▶ Extracted information:

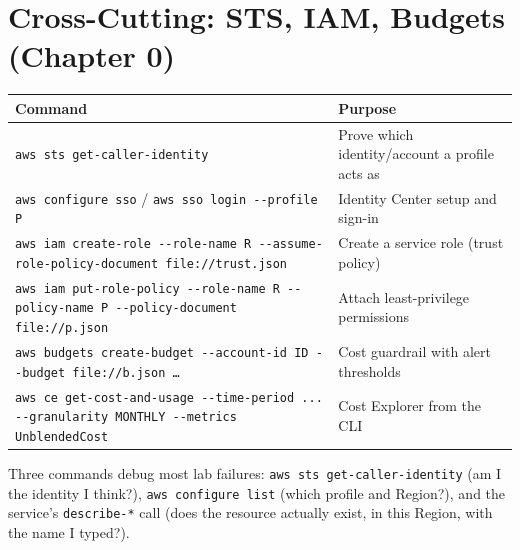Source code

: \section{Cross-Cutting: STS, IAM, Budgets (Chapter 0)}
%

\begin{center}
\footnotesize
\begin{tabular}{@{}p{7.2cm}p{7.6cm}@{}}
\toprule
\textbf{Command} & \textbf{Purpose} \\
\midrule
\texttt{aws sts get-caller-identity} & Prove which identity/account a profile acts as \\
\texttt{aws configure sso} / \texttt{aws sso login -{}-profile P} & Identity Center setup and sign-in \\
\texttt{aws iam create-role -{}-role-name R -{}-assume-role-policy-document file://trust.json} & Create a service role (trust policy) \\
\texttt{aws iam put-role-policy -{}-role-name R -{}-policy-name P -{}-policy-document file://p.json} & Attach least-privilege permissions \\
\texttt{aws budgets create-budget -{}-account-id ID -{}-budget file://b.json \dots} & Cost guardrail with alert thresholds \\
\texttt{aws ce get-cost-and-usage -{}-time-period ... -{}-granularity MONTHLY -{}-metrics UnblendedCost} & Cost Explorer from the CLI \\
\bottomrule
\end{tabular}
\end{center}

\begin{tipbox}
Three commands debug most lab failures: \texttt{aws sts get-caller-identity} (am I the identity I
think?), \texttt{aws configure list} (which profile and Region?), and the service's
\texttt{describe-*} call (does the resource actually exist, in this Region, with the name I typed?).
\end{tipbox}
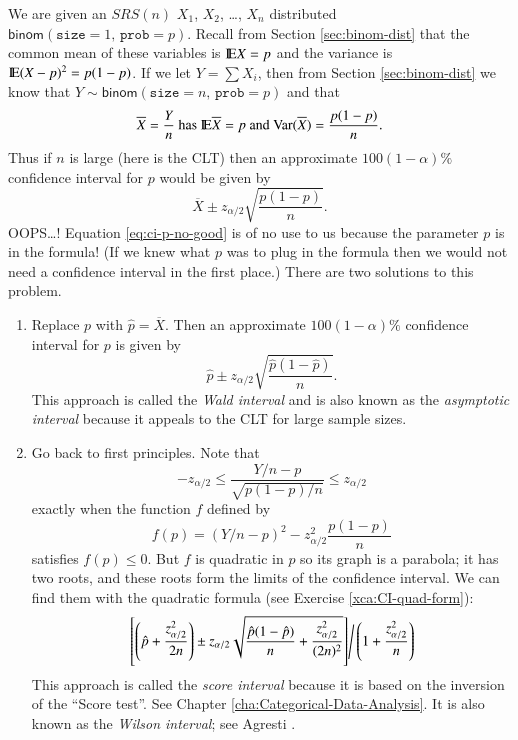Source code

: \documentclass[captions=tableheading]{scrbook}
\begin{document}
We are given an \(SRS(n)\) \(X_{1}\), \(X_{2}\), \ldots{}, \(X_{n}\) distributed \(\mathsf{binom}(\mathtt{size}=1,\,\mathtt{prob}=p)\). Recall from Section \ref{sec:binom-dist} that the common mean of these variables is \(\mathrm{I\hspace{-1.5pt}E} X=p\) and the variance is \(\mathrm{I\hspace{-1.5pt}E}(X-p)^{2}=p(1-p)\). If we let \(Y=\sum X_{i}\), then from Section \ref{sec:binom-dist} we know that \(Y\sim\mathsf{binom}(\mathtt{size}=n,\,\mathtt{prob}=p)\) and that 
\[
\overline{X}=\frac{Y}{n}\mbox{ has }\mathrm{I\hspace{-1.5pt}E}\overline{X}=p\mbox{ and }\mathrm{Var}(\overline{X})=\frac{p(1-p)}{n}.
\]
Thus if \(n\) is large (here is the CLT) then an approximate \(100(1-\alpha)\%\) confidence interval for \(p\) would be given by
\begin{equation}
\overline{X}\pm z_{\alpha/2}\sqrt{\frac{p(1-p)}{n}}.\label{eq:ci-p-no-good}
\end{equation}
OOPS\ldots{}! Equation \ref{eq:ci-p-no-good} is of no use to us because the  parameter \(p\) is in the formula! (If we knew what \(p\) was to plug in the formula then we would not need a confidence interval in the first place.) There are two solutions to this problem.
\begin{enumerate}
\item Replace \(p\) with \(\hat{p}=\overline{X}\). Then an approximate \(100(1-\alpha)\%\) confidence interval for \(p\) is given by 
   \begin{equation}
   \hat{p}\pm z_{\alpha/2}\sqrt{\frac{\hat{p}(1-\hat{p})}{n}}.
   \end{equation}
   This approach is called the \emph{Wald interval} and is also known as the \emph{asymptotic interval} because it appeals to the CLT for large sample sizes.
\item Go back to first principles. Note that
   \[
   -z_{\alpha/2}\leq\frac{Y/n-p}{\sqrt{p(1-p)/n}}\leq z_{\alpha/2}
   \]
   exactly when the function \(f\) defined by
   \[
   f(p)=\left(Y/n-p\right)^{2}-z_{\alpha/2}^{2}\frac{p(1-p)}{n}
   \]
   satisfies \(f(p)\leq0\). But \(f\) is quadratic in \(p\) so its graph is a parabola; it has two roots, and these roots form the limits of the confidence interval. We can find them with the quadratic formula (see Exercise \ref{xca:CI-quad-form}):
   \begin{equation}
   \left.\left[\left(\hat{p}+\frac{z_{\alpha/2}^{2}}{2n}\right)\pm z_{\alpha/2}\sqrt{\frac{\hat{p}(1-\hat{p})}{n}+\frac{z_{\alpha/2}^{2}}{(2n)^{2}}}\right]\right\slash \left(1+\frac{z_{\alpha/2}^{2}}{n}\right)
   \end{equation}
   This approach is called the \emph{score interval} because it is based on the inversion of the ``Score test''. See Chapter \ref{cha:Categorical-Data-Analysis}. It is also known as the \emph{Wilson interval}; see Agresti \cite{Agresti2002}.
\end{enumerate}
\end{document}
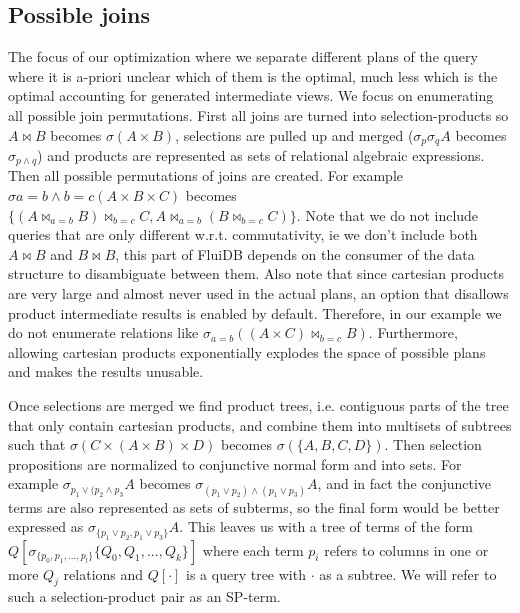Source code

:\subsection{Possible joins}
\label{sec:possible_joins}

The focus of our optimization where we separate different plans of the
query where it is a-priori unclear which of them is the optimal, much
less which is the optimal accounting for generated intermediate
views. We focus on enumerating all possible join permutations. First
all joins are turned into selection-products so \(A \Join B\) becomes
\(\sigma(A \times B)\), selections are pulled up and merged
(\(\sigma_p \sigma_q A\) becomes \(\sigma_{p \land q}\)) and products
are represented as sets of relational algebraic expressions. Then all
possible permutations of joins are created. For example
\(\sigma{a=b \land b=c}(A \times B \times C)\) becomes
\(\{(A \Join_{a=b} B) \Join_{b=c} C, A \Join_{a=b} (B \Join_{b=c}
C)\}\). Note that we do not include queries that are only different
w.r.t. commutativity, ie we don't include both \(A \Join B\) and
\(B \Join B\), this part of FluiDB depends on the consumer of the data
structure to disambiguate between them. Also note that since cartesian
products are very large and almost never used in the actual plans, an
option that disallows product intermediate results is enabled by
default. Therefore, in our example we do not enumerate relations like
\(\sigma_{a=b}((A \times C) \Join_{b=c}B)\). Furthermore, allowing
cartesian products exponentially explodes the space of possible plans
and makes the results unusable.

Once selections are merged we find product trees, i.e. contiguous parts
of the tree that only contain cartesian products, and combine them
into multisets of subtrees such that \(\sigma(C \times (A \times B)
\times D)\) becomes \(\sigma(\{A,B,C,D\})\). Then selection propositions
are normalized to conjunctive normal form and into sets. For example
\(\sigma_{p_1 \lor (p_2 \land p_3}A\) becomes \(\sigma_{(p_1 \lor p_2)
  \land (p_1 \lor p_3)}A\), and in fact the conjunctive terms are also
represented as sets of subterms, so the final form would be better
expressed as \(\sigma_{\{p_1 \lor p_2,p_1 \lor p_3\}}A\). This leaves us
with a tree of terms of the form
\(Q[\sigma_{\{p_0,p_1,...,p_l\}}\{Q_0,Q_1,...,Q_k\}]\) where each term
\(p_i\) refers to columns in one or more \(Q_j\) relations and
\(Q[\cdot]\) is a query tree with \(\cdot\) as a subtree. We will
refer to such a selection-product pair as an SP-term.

▶ Action item: Retype the records above word for word, from their first line through the line containing "least-privilege permissions \\", and leave out every picture.

▶ Answer to this problem:
Source code

: \section{Cross-Cutting: STS, IAM, Budgets (Chapter 0)}
%

\begin{center}
\footnotesize
\begin{tabular}{@{}p{7.2cm}p{7.6cm}@{}}
\toprule
\textbf{Command} & \textbf{Purpose} \\
\midrule
\texttt{aws sts get-caller-identity} & Prove which identity/account a profile acts as \\
\texttt{aws configure sso} / \texttt{aws sso login -{}-profile P} & Identity Center setup and sign-in \\
\texttt{aws iam create-role -{}-role-name R -{}-assume-role-policy-document file://trust.json} & Create a service role (trust policy) \\
\texttt{aws iam put-role-policy -{}-role-name R -{}-policy-name P -{}-policy-document file://p.json} & Attach least-privilege permissions \\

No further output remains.